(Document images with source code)
----------------

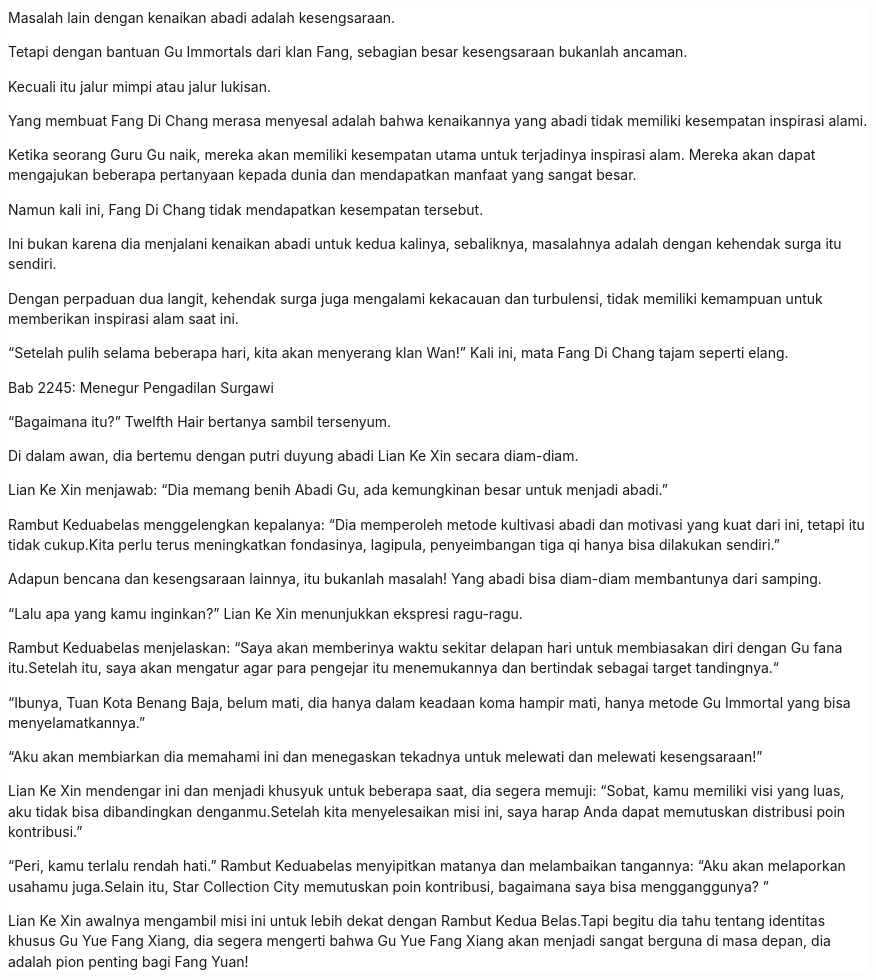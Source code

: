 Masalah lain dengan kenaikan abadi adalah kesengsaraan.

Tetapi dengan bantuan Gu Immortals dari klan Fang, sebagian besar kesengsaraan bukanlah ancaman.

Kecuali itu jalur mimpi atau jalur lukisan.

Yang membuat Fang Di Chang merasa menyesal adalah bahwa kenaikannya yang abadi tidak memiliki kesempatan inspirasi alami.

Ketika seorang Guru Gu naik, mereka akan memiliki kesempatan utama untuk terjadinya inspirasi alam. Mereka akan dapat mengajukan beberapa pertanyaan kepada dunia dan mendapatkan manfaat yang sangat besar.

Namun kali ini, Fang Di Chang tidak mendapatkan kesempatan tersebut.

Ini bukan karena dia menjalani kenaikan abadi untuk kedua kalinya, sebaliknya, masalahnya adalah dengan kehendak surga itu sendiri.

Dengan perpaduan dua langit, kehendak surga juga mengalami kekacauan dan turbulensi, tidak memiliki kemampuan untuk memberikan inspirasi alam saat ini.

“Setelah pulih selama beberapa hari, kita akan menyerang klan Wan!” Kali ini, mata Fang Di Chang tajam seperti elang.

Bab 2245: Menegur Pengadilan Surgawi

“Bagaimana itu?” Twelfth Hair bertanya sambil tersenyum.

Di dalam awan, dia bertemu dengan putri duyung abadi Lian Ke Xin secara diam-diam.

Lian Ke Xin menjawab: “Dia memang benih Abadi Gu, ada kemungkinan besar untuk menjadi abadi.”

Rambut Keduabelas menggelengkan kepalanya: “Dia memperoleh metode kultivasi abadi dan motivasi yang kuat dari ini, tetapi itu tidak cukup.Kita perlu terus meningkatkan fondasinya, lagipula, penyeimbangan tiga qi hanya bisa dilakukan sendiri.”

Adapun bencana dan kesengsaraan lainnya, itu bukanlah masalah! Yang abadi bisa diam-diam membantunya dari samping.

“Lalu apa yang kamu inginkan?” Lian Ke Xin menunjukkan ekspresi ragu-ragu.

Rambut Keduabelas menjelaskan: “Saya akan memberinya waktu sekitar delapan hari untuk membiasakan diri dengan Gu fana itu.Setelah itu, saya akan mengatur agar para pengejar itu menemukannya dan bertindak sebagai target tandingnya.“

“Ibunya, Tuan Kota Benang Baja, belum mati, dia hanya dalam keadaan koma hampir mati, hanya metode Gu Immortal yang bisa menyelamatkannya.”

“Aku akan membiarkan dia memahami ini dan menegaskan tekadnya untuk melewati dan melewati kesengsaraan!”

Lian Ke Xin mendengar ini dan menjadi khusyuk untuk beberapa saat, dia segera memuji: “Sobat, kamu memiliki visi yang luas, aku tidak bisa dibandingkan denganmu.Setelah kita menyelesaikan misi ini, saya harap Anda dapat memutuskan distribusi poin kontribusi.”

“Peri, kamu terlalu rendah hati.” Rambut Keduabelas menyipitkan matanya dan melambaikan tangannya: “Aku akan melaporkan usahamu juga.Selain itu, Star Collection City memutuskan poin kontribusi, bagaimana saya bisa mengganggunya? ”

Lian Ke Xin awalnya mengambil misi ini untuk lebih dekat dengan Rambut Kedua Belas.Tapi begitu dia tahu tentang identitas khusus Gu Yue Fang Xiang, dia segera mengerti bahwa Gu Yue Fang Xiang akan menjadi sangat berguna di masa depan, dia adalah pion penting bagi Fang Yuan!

----------------

**Exercise aim**
Using the entries above, output exactly the lines between the line holding "Dengan perpaduan dua" and the line holding "akan membiarkan dia", end lines included, and nothing more.

**Worked solution**
Dengan perpaduan dua langit, kehendak surga juga mengalami kekacauan dan turbulensi, tidak memiliki kemampuan untuk memberikan inspirasi alam saat ini.

“Setelah pulih selama beberapa hari, kita akan menyerang klan Wan!” Kali ini, mata Fang Di Chang tajam seperti elang.

Bab 2245: Menegur Pengadilan Surgawi

“Bagaimana itu?” Twelfth Hair bertanya sambil tersenyum.

Di dalam awan, dia bertemu dengan putri duyung abadi Lian Ke Xin secara diam-diam.

Lian Ke Xin menjawab: “Dia memang benih Abadi Gu, ada kemungkinan besar untuk menjadi abadi.”

Rambut Keduabelas menggelengkan kepalanya: “Dia memperoleh metode kultivasi abadi dan motivasi yang kuat dari ini, tetapi itu tidak cukup.Kita perlu terus meningkatkan fondasinya, lagipula, penyeimbangan tiga qi hanya bisa dilakukan sendiri.”

Adapun bencana dan kesengsaraan lainnya, itu bukanlah masalah! Yang abadi bisa diam-diam membantunya dari samping.

“Lalu apa yang kamu inginkan?” Lian Ke Xin menunjukkan ekspresi ragu-ragu.

Rambut Keduabelas menjelaskan: “Saya akan memberinya waktu sekitar delapan hari untuk membiasakan diri dengan Gu fana itu.Setelah itu, saya akan mengatur agar para pengejar itu menemukannya dan bertindak sebagai target tandingnya.“

“Ibunya, Tuan Kota Benang Baja, belum mati, dia hanya dalam keadaan koma hampir mati, hanya metode Gu Immortal yang bisa menyelamatkannya.”

“Aku akan membiarkan dia memahami ini dan menegaskan tekadnya untuk melewati dan melewati kesengsaraan!”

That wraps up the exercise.